All of lore.kernel.org
 help / color / mirror / Atom feed
From: Harsh Prateek Bora <harshpb@linux.ibm.com>
To: Ani Sinha <anisinha@redhat.com>
Cc: qemu-devel <qemu-devel@nongnu.org>,
	qemu-ppc@nongnu.org, Paolo Bonzini <pbonzini@redhat.com>,
	npiggin@gmail.com, misanjum@linux.ibm.com, gautam@linux.ibm.com,
	Peter Maydell <peter.maydell@linaro.org>
Subject: Re: [PATCH for 11.0-rc3] accel/kvm: Fix BQL lock imbalance in kvm_cpu_exec
Date: Fri, 10 Apr 2026 13:48:08 +0530	[thread overview]
Message-ID: <424743ec-a34d-4af0-adfb-c8392ee5e5be@linux.ibm.com> (raw)
In-Reply-To: <451942FA-0056-466C-AD42-AB0BBE88472E@redhat.com>



On 10/04/26 12:05 pm, Ani Sinha wrote:
> 
> 
>> On 10 Apr 2026, at 10:55 AM, Harsh Prateek Bora <harshpb@linux.ibm.com> wrote:
>>
>> Hi Ani,
>>
>> On 10/04/26 9:12 am, Ani Sinha wrote:
>>>> On 9 Apr 2026, at 9:40 PM, Harsh Prateek Bora <harshpb@linux.ibm.com> wrote:
>>>>
>>>> When kvm_cpu_exec() returns EXCP_HLT due to kvm_arch_process_async_events()
>>>> returning true, it was returning before releasing the BQL (Big QEMU Lock).
>>>> This caused a lock imbalance where the vCPU thread would loop back to
>>>> kvm_cpu_exec() while still holding the BQL, leading to deadlocks.
>>> I am not sure I understand this. Seems kvm_cpu_exec() does expect that the caller holds bql before calling the function. Where is the lock imbalance?
>>
>> The issue is not that kvm_cpu_exec() doesn't expect the caller to hold the BQL - it does. The problem is that kvm_cpu_exec() has inconsistent BQL handling across its return paths.
>>
>> Normal execution path:
>>
>> int kvm_cpu_exec(CPUState *cpu)
>> {
>>     // BQL held on entry (from caller)
>>
>>     if (kvm_arch_process_async_events(cpu)) {
>>         return EXCP_HLT;  // ← Returns with BQL STILL HELD
>>     }
>>
>>     bql_unlock();  // ← Normal path unlocks here
>>     // ... KVM execution loop ...
>>     bql_lock();    // ← Re-acquires before returning
>>     return ret;
>> }
> 
> Yes the semantics of the function kvm_cpu_exec() is that it should always return with bql in locked state. This is because the caller kvm_vcpu_thread_fn() calls this function with bql locked and if you see the end of kvm_vcpu_thread_fn(), it releases the lock.
> 
> So if kvm_cpu_exec() unlocks bql internally, it has the responsibility to lock it again before returning. This makes the locking and unlocking symmetric.
> 
> 
>>
>> The lock imbalance:
>>
>> When kvm_arch_process_async_events() returns true, the function returns EXCP_HLT before the bql_unlock() call.
> 
> Why should it unlock it before returning? In fact it’s opposite. If the function had unlocked bql, it should lock it again before returning.
> 
>> This means the early return path keeps the BQL held,
> 
> This would be the correct thing to do.
> 
>> while the normal execution path releases and re-acquires it.
> 
> Because the functions it calls after unlocking requires bql to be unlocked. Since it had to unlock it, it locks it again before returning.
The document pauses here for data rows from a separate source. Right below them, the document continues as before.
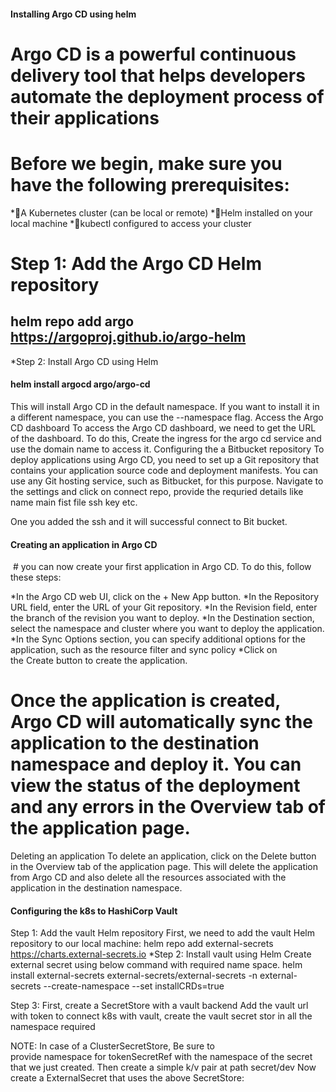 #### Installing Argo CD using helm

# Argo CD is a powerful continuous delivery tool that helps developers automate the deployment process of their applications

# Before we begin, make sure you have the following prerequisites:
*A Kubernetes cluster (can be local or remote)
*Helm installed on your local machine
*kubectl configured to access your cluster
# Step 1: Add the Argo CD Helm repository
## helm repo add argo https://argoproj.github.io/argo-helm
*Step 2: Install Argo CD using Helm
#### helm install argocd argo/argo-cd
This will install Argo CD in the default namespace. If you want to install it in a different namespace, you can use the --namespace flag.
Access the Argo CD dashboard
To access the Argo CD dashboard, we need to get the URL of the dashboard. To do this,
Create the ingress for the argo cd service and use the domain name to access it.
Configuring the a Bitbucket repository
To deploy applications using Argo CD, you need to set up a Git repository that contains your application source code and deployment manifests. You can use any Git hosting service, such as  Bitbucket, for this purpose.
Navigate to the settings and click on connect repo, provide the requried details like name main fist file ssh key etc.






One you added the ssh and it will successful connect to Bit bucket.


#### Creating an application in Argo CD
 # you can now create your first application in Argo CD. To do this, follow these steps:

*In the Argo CD web UI, click on the + New App button.
*In the Repository URL field, enter the URL of your Git repository.
*In the Revision field, enter the branch  of the revision you want to deploy.
*In the Destination section, select the namespace and cluster where you want to deploy the application.
*In the Sync Options section, you can specify additional options for the application, such as the resource filter and sync policy
*Click on the Create button to create the application.
# Once the application is created, Argo CD will automatically sync the application to the destination namespace and deploy it. You can view the status of the deployment and any errors in the Overview tab of the application page.

Deleting an application
To delete an application, click on the Delete button in the Overview tab of the application page. This will delete the application from Argo CD and also delete all the resources associated with the application in the destination namespace.

#### Configuring the k8s to HashiCorp Vault
Step 1: Add the vault Helm repository
First, we need to add the vault  Helm repository to our local machine:
helm repo add external-secrets https://charts.external-secrets.io
*Step 2: Install vault using Helm
Create external secret using below command with required name space.
helm install external-secrets external-secrets/external-secrets -n external-secrets --create-namespace --set installCRDs=true

Step 3: First, create a SecretStore with a vault backend
 Add the vault url with token to connect k8s with vault, create the vault secret stor in all the namespace required

NOTE: In case of a ClusterSecretStore, Be sure to provide namespace for tokenSecretRef with the namespace of the secret that we just created.
Then create a simple k/v pair at path secret/dev
Now create a ExternalSecret that uses the above SecretStore:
It had to unlock it for the same reason - to give others a chance to 
lock. We need to handle failure/exception cases for the same purpose as 
well.

> 
>> The caller (kvm_vcpu_thread_fn()) loops back and calls kvm_cpu_exec() again, but now the BQL is already held from the previous iteration
>> This creates a situation where the BQL is never released between iterations when EXCP_HLT is returned.
>>
>> Why this matters:
>> On PowerPC pseries with halted secondary vCPUs (start-powered-off=true), these vCPUs repeatedly call kvm_cpu_exec() which returns EXCP_HLT. Each iteration accumulates BQL holds, preventing other threads (including CPU 0) from making progress.
> 
> This seems like some kind of architectural issue with PowerPC. Shouldn’t qemu_process_cpu_events() -> qemu_cond_wait(cpu->halt_cond, &bql) block other secondary cpus? Then the main cpu does a qemu_cpu_kick() to make them active again at some point?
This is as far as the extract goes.